Modern consumers end up putting more effort in making a decision, and less into enjoying the results. And while it’s true that choices made in the cookie aisle are not earth-shattering, the higher the amount of money involved, the more important the decision becomes. For example, how can anyone make an informed decision about which cell phone to buy? By the time you’ve compared the vast array of models, options and plans available, the technology will already have changed!

In this context, two types of personalities emerge: the “maximizer” (the one who makes every effort to find the best possible option in terms of price and quality) and the “satisficer” (who establishes criteria to reduce the number of possibilities and thus facilitate the decision-making process).

Schwartz maintains that it,s better to be a “satisficer”, since his way of thinking leads to less dissatisfaction. After all, do we really need the best product in every single category, along with all the stress that searching for it involves? Or could we simplify our life by settling for a “good enough” kind of choice that we can live with?

What if we applied the “jam principle” to tourist products?

Living as we do in a society with extremely varied tastes, it is natural to suppose that if merchants limit their offerings, they are likely restricting their potential clientele. However, this statement is only partially true, for a greater number of products does not necessarily translate into higher sales, as illustrated by the following test, in which consumers were asked to taste different kinds of jam and then decide whether or not to buy them.

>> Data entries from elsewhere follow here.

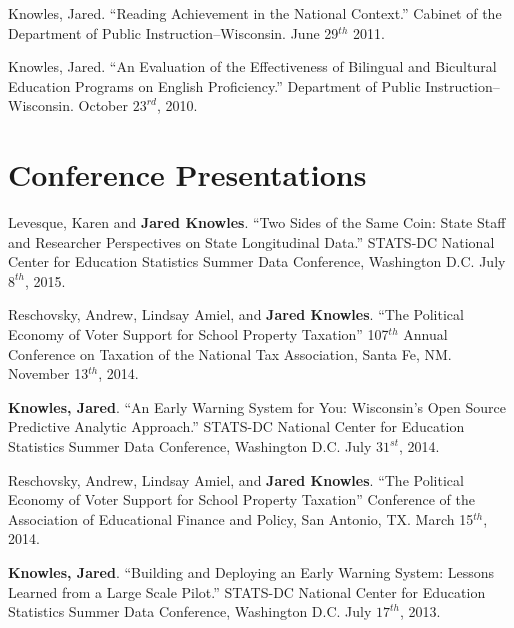 \documentclass[margin,line]{res}
\begin{document}
\begin{resume}

Knowles, Jared. ``Reading Achievement in the National Context.'' Cabinet of the Department of Public Instruction--Wisconsin. June 29$^{th}$ 2011.

% 

Knowles, Jared. ``An Evaluation of the Effectiveness of Bilingual and Bicultural Education Programs on English Proficiency.'' Department of Public Instruction--Wisconsin. October $23^{rd}$, 2010. 

\section{\sc Conference Presentations}

Levesque, Karen and \textbf{Jared Knowles}. ``Two Sides of the Same Coin: State 
Staff and Researcher Perspectives on State Longitudinal Data.'' STATS-DC National Center for Education Statistics Summer Data Conference, Washington D.C. July $8^{th}$, 2015.

Reschovsky, Andrew, Lindsay Amiel, and \textbf{Jared Knowles}. ``The Political Economy of Voter Support for School Property Taxation'' 107$^{th}$ Annual Conference on Taxation of the National Tax Association, Santa Fe, NM. November 13$^{th}$, 2014. 

\textbf{Knowles, Jared}. ``An Early Warning System for You: Wisconsin’s Open Source Predictive Analytic Approach.'' STATS-DC National Center for Education Statistics Summer Data Conference, Washington D.C. July $31^{st}$, 2014.

Reschovsky, Andrew, Lindsay Amiel, and \textbf{Jared Knowles}. ``The Political Economy of Voter Support for School Property Taxation'' Conference of the Association of Educational Finance and Policy, San Antonio, TX. March 15$^{th}$, 2014. 

\textbf{Knowles, Jared}. ``Building and Deploying an Early Warning System: Lessons Learned from a Large Scale Pilot.'' STATS-DC National Center for Education Statistics Summer Data Conference, Washington D.C. July $17^{th}$, 2013.


\end{resume}
\end{document}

Close to one third of the people who only had to choose between six kinds of jam bought a product. When the number of choices was increased to 24 ? with the obvious intention of appealing to a greater range of tastes ? the purchase rate dropped to 3%! It seems that the stress of having to choose between so many products outweighed any interest the consumer had in acquiring the product.


If more choice attracts more people, but fails to persuade them to buy, then merchants have not accomplished their primary objective of making a sale. Barry Schwartz believes most people are comfortable choosing between 6 to 12 different alternatives. Here are a few ways we can put into action the lessons to be learned from this paradox of choice:

  • Restrict choice. On your brochures or website, group products according to theme. Or, show only your top 5 to 10 products on the site, and provide a link where customers can go to see more. Try it; the results will surprise you.
  • Facilitate choice. Faced with a confusing array of products, the consumer needs help making a choice; the merchant who can quickly and simply convey the advantages or distinctive features of a certain product has made the consumer’s life easier and beat out the competition. The best price guarantee instituted by many large hotel chains to attract internet users to their sites is an example of this approach.
  • Provide positive reinforcement. Once the sale is made, many clients agonize over their decision. This is the time to deliver some positive reinforcement; provide your client with some solid reasons for his choice, so he has can counter his neighbour’s claims that he paid half as much for something twice as good.
  • Target specific markets. Faced with such a multitude of products and the difficulty of making a choice, the client must restrict his alternatives. Faced with a multitude of clients – and the difficulty of differentiating his product from the many competing products – the merchant must follow the same approach: he must focus his efforts on reaching the people most likely to be interested in his product, i.e., segment his clientele.

– Hurst, Mark. “Interview: Barry Schwartz, author, -The Paradox of Choice”, [], 20 janvier 2005.
– Pollack-Pelzner, Emma. “You Choose, You Lose – Does the Freedom to Choose Make Us Unhappy?”, The Yale Review of Books, vol. 8, no 1, hiver 2005.
– Schwartz, Barry. “Excerpt – The Paradox of Choice”, USA Today, 16 janvier 2004.
– Solman, Paul. “The Paradox of Choice”, [Online NewsHour], 26 décembre 2003.